Prior work underscores the potential of large-scale proteomics in DMD. Hathout et al. performed one of the earliest comprehensive serum proteomics investigations in DMD, identifying proteins related to muscle degeneration, inflammation, and fibrosis, and thereby demonstrating the utility of nontargeted screening for biomarker discovery. 24 Anderson et al. employed a proteomics approach to explore eight proteins that were previously implicated in cardiac and skeletomuscular disease, identifying ST2 as a potential indicator of DMD-associated cardiomyopathy, which was also identified in this study as significantly associated with LVEF (ρ = −0.34, q = 0.037). 8 Building on these findings, our study systematically analyzes serum biomarkers that correlate with both cardiac and skeletal indices in DMD.
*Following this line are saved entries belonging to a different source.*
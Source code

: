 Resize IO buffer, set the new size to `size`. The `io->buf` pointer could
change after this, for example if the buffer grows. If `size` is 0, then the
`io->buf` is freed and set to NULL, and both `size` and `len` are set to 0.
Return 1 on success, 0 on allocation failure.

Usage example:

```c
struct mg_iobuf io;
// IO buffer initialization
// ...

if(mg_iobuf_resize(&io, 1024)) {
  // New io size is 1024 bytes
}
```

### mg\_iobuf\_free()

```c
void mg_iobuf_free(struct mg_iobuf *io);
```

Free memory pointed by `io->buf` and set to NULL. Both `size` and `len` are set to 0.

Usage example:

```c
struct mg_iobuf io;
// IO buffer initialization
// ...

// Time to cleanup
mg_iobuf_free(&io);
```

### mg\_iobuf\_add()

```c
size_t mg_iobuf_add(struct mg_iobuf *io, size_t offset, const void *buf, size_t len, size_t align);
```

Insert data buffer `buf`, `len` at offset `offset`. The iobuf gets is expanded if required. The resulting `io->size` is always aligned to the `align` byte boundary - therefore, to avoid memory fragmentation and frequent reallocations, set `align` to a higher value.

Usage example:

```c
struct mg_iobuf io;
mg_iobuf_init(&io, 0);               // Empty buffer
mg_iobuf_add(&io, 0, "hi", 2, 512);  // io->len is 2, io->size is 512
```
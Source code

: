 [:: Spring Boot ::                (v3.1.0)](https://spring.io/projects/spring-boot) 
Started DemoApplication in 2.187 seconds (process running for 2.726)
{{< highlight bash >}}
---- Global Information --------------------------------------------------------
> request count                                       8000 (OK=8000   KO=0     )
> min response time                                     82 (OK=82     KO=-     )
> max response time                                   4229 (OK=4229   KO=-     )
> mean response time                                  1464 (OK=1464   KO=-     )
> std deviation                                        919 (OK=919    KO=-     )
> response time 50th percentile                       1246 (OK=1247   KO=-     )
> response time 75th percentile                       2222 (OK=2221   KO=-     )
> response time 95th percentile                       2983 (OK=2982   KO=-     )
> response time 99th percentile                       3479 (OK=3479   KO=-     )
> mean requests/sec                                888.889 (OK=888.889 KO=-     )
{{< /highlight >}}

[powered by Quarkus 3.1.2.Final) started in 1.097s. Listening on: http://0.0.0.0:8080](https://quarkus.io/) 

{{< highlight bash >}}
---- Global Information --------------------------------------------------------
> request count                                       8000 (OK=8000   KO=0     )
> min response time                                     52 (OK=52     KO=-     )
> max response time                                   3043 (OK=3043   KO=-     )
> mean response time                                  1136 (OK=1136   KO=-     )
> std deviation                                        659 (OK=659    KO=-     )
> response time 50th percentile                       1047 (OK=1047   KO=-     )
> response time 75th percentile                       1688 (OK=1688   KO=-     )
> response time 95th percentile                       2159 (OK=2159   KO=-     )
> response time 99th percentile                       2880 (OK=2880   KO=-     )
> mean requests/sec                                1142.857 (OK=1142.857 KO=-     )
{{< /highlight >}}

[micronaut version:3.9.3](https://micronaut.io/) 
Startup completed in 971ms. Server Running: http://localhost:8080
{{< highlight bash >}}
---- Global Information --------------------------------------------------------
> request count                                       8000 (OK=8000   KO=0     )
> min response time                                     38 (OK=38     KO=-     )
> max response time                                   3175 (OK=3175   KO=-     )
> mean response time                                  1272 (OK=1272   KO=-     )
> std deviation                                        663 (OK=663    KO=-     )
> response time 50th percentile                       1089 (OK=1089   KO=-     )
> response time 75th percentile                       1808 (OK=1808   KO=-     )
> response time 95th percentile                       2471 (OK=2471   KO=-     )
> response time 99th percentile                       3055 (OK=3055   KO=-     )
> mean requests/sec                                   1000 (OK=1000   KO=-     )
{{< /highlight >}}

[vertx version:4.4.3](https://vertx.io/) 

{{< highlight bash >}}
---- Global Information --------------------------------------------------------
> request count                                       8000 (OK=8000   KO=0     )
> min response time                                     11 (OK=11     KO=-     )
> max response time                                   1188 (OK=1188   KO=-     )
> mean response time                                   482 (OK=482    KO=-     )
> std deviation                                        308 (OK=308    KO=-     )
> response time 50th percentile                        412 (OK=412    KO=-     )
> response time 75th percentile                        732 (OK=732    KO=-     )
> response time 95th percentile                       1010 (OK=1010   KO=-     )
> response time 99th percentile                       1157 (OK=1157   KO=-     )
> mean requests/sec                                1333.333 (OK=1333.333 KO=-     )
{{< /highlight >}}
We identified several candidate serum biomarkers that significantly correlated with disease indices. Notably, while some proteins were uniquely associated with either skeletal or cardiac measures, 10 proteins overlapped between the two, suggesting distinct yet interconnected pathways in DMD progression. These findings underscore the complexity of dystrophin deficiency and highlight the promise of nontargeted proteomics in uncovering clinically relevant biomarkers for improved risk stratification and targeted therapies. However, it is important to consider that some proteins may reflect a cellular leak phenomenon due to ongoing cellular damage from the underlying disease. For instance, Aldolase A and ALT—both abundantly expressed in heart and skeletal muscle cells—may “leak” into the plasma as cell death increases, a phenomenon previously documented in DMD. While these proteins may be less useful as novel biomarkers for assessing disease severity, the fact that we detected elevation in these biomarkers further supports our nontargeted analysis.
Among the biomarkers significantly correlated with cardiac disease, several—such as Dickkopf-related protein 3, 25 metalloproteinase inhibitor 1, 26 glutathione S-transferase P, 27 and interleukin-13 receptor subunit alpha-1 28 —have been previously associated with heart failure. Piek et al. showed Dickkopf-related protein 3 plasma concentrations were higher in heart failure patients in comparison with age- and sex-matched controls without heart failure. 25 Tseng et al. found that metalloproteinase inhibitor 1 was associated with reverse remodeling in LVEF in subjects with decompensated heart failure with reduced ejection fraction. 26 Andrukhova et al. found that glutathione S-transferase P is strongly associated with heart failure and could serve as a sensitive and specific marker to predict the ventricular function in heart failure patients. 27 Finally, Amit et al. found interleukin-13 receptor subunit alpha-1 to be significantly downregulated in the hearts of patients with heart failure. Given these established associations and their correlation with cardiac indices in our DMD cohort, these proteins represent promising candidates for further investigation as biomarkers for cardiac disease in DMD. Among the biomarkers significantly correlated with skeletal muscle disease, repulsive guidance molecule A (RGMA) has been identified by other large scale serum proteomics to be associated with performance decline and clinical milestones in DMD. This finding further corroborates our study and supports RGMA's potential relevance as a biomarker of disease progression. 29 In the same study, Ikelaar N. A. et al. identified histone-lysine N-methyltransferase (EHMT2) to be a top protein candidate for predication of musculoskeletal clinical milestone. While EHMT2 did not meet significance threshold for our musculoskeletal clinical indices, it correlated significantly with both LVEF and LGE clinical indices. This further adds to EHMT2 candidacy as a potential biomarker for DMD disease progression. 29
While many of the pathways identified in our analysis have already been implicated in the progression of DMD cardiomyopathy—specifically calcium dysregulation, fibrosis, and inflammation—we found a significant number of proteins associated with lipid regulation/metabolism. These pathways have been reported in adult cardiomyopathy research but have not been implicated in DMD cardiomyopathy. 30 Interestingly, recently work evaluating whole genome sequencing has also uncovered lipid metabolism polymorphisms as important in the progression of DMD cardiomyopathy. 31 While exploratory, this work provides a potential roadmap to aid in understanding DMD cardiomyopathy progression and implicates novel pathways that could be leveraged for future therapeutics.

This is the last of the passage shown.